Saving Cannabis Culture & Post Regulation Blues

12 Feb 2019
cannabis culture

Posted on August 8, 2016  by Judith Stamps – Sixteen days to go until Health Canada announces its new plan for medical cannabis, and hopes are sinking. Mine are, anyway. Dispensary raids continue in Ontario, sending menacing vibes to Canada’s cannabis growers, the ones not sanctioned as LPs; to Canadian patients who choose dispensaries as the source of their medicines; and of course, to the dispensaries themselves. Cannabis culture is under threat.

My sense of foreboding is based on two guesses. One, that the raids in Ontario are about money; and that there are well-funded lobbies fixing for a legal fight with non-LP cannabis growers and medicine makers.

Second, the Trudeau government has no fondness for cannabis culture and will set out to weaken it however it can. Am I off base? I hope so.

The Health Minister’s Decision

If the Health Minister comes out to say: LPs, carry on; MMAR growers, carry on; municipalities, you may license dispensaries if you wish; and patients, you may grow your meds or buy them at the shop of your choice. And thank you for the service you have all provided to Canadian patients. I shall recant, humble myself, and eat my copy of the latest Cannabis Digest. If that’s not too corny a pun.

Of legal battles soon to come, I will say little. I leave that topic with confidence to the experts in the field. For nearly twenty years, they’ve brought us this close to marijuana legalization. This blog is about preserving cannabis culture.

Let’s begin by offering two definitions of culture, supplied by a dictionary search. The first one is: “the arts and other manifestations of human intellectual achievement, regarded collectively.”

And two: “the knowledge, art, morals, laws, customs, and any other capabilities and habits acquired by people as members of society.”

Cannabis Culture Defined

By either definition, there is such a thing as cannabis culture. It is diverse and internally conflicted, as are all cultures. But it is real and worth preserving. Its contemporary expression can be seen in dispensaries, first established in the 1990s; in the concurrent invention and continuous refinement of medicines, and methods of intake; with the accompanying advances in growing techniques and cannabis strains; in the mountains of research literature on all of the above; and in the network of related associations.

These elements are infused, too, with the cannabis culture of the 1960s and 70s. They were responsible for the beginnings of a legalization movement in this country.
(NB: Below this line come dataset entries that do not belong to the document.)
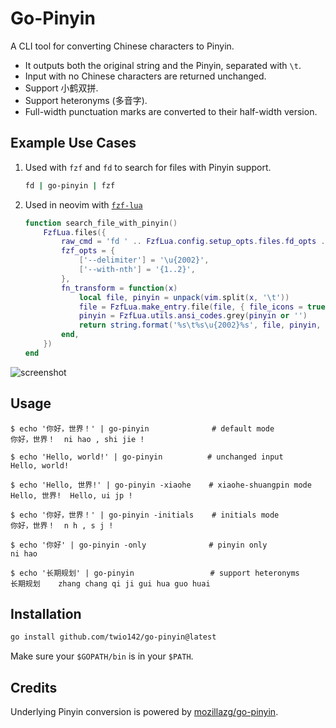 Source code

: # Go-Pinyin

A CLI tool for converting Chinese characters to Pinyin.

- It outputs both the original string and the Pinyin, separated with `\t`.
- Input with no Chinese characters are returned unchanged.
- Support 小鹤双拼.
- Support heteronyms (多音字).
- Full-width punctuation marks are converted to their half-width version.

## Example Use Cases

1. Used with `fzf` and `fd` to search for files with Pinyin support.

    ```bash
    fd | go-pinyin | fzf
    ```

2. Used in neovim with [`fzf-lua`](https://github.com/ibhagwan/fzf-lua)

    ```lua
    function search_file_with_pinyin()
        FzfLua.files({
            raw_cmd = 'fd ' .. FzfLua.config.setup_opts.files.fd_opts .. ' | go-pinyin',
            fzf_opts = {
                ['--delimiter'] = '\u{2002}',
                ['--with-nth'] = '{1..2}',
            },
            fn_transform = function(x)
                local file, pinyin = unpack(vim.split(x, '\t'))
                file = FzfLua.make_entry.file(file, { file_icons = true, color_icons = true }) or file
                pinyin = FzfLua.utils.ansi_codes.grey(pinyin or '')
                return string.format('%s\t%s\u{2002}%s', file, pinyin, file)
            end,
        })
    end
    ```

![screenshot](https://github.com/user-attachments/assets/6f2b0846-96d8-4986-bd3b-36bff1f3a212)

## Usage

```
$ echo '你好，世界！' | go-pinyin              # default mode
你好，世界！	ni hao , shi jie !

$ echo 'Hello, world!' | go-pinyin          # unchanged input
Hello, world!

$ echo 'Hello, 世界!' | go-pinyin -xiaohe    # xiaohe-shuangpin mode
Hello, 世界!	Hello, ui jp !

$ echo '你好，世界！' | go-pinyin -initials    # initials mode
你好，世界！	n h , s j !

$ echo '你好' | go-pinyin -only              # pinyin only
ni hao

$ echo '长期规划' | go-pinyin                 # support heteronyms
长期规划	zhang chang qi ji gui hua guo huai
```

## Installation

```bash
go install github.com/twio142/go-pinyin@latest
```

Make sure your `$GOPATH/bin` is in your `$PATH`.

## Credits

Underlying Pinyin conversion is powered by [mozillazg/go-pinyin](https://github.com/mozillazg/go-pinyin).
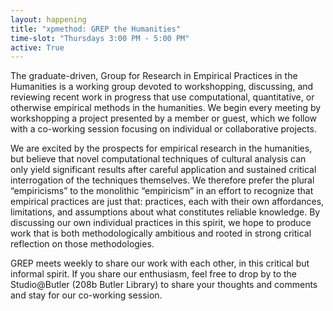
 ```yaml
---
layout: happening
title: "xpmethod: GREP the Humanities"
time-slot: "Thursdays 3:00 PM - 5:00 PM"
active: True
---
```


The graduate-driven, Group for Research in Empirical Practices in the Humanities is a working group devoted to workshopping, discussing, and reviewing recent work in progress that use computational, quantitative, or otherwise empirical methods in the humanities. We begin every meeting by workshopping a project presented by a member or guest, which we follow with a co-working session focusing on individual or collaborative projects.

We are excited by the prospects for empirical research in the humanities, but believe that novel computational techniques of cultural analysis can only yield significant results after careful application and sustained critical interrogation of the techniques themselves. We therefore prefer the plural “empiricisms” to the monolithic “empiricism” in an effort to recognize that empirical practices are just that: practices, each with their own affordances, limitations, and assumptions about what constitutes reliable knowledge. By discussing our own individual practices in this spirit, we hope to produce work that is both methodologically ambitious and rooted in strong critical reflection on those methodologies.

GREP meets weekly to share our work with each other, in this critical but informal spirit. If you share our enthusiasm, feel free to drop by to the Studio@Butler (208b Butler Library) to share your thoughts and comments and stay for our co-working session. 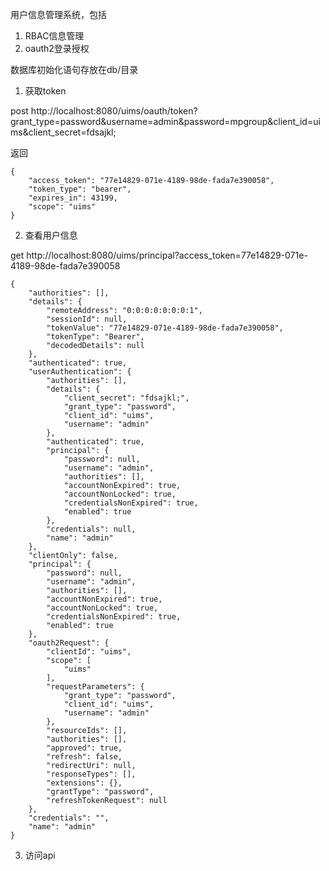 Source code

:用户信息管理系统，包括
1. RBAC信息管理
2. oauth2登录授权

数据库初始化语句存放在db/目录

1. 获取token

post http://localhost:8080/uims/oauth/token?grant_type=password&username=admin&password=mpgroup&client_id=uims&client_secret=fdsajkl;

返回
```
{
    "access_token": "77e14829-071e-4189-98de-fada7e390058",
    "token_type": "bearer",
    "expires_in": 43199,
    "scope": "uims"
}
```

2. 查看用户信息

get http://localhost:8080/uims/principal?access_token=77e14829-071e-4189-98de-fada7e390058

```
{
    "authorities": [],
    "details": {
        "remoteAddress": "0:0:0:0:0:0:0:1",
        "sessionId": null,
        "tokenValue": "77e14829-071e-4189-98de-fada7e390058",
        "tokenType": "Bearer",
        "decodedDetails": null
    },
    "authenticated": true,
    "userAuthentication": {
        "authorities": [],
        "details": {
            "client_secret": "fdsajkl;",
            "grant_type": "password",
            "client_id": "uims",
            "username": "admin"
        },
        "authenticated": true,
        "principal": {
            "password": null,
            "username": "admin",
            "authorities": [],
            "accountNonExpired": true,
            "accountNonLocked": true,
            "credentialsNonExpired": true,
            "enabled": true
        },
        "credentials": null,
        "name": "admin"
    },
    "clientOnly": false,
    "principal": {
        "password": null,
        "username": "admin",
        "authorities": [],
        "accountNonExpired": true,
        "accountNonLocked": true,
        "credentialsNonExpired": true,
        "enabled": true
    },
    "oauth2Request": {
        "clientId": "uims",
        "scope": [
            "uims"
        ],
        "requestParameters": {
            "grant_type": "password",
            "client_id": "uims",
            "username": "admin"
        },
        "resourceIds": [],
        "authorities": [],
        "approved": true,
        "refresh": false,
        "redirectUri": null,
        "responseTypes": [],
        "extensions": {},
        "grantType": "password",
        "refreshTokenRequest": null
    },
    "credentials": "",
    "name": "admin"
}
```

3. 访问api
As such, many of the values established in this period remain essential to cannabis culture today.

These include:

  • The commitment to individual liberty
  • Welcoming of diverse races, cultures and sexual orientations
  • Rejection of war and other types of violence
  • Moving away from consumerism as a way of life
  • A corresponding DIY mentality
  • An embrace of spiritual beliefs, in particular, of new age religions.

Today, those values include a commitment to environmental health, and the rebirth of romanticism, the love of nature that dis-establishes humans as the centre of the universe and ascribes consciousness to all living forms.

Why Canadian’s have ignored cannabis culture

Many Canadians, indeed, most Canadians, do not know that the published works on cannabis history and cultivation would fill a modest bookstore. Additionally, they’d be surprised that the authors are intelligent, hard-working, and have over seventy years formed the basis of much of the knowledge we have today.

Thanks to the collectors of patients’ stories, we have our disposal of the concept of  ‘illegal healing.’ To this concept, we must now add others: illegal education, illegal awareness, illegal talent, and illegal information. That’s because Canadians have had little incentive to be thus informed for the following reasons:

  • The cannabis plant’s negative legal status
  • It remains illegal for bookstores to carry literature seen as promoting cannabis.
  • The willful ignorance of journalists and police.
  • Ill-mannered, but legally informed, media-driven rhetoric that focuses on criminality.

This rhetoric creates a clash between mainstream-Canada and ‘harmful’ Canada and divides us. But we don’t have to stay divided.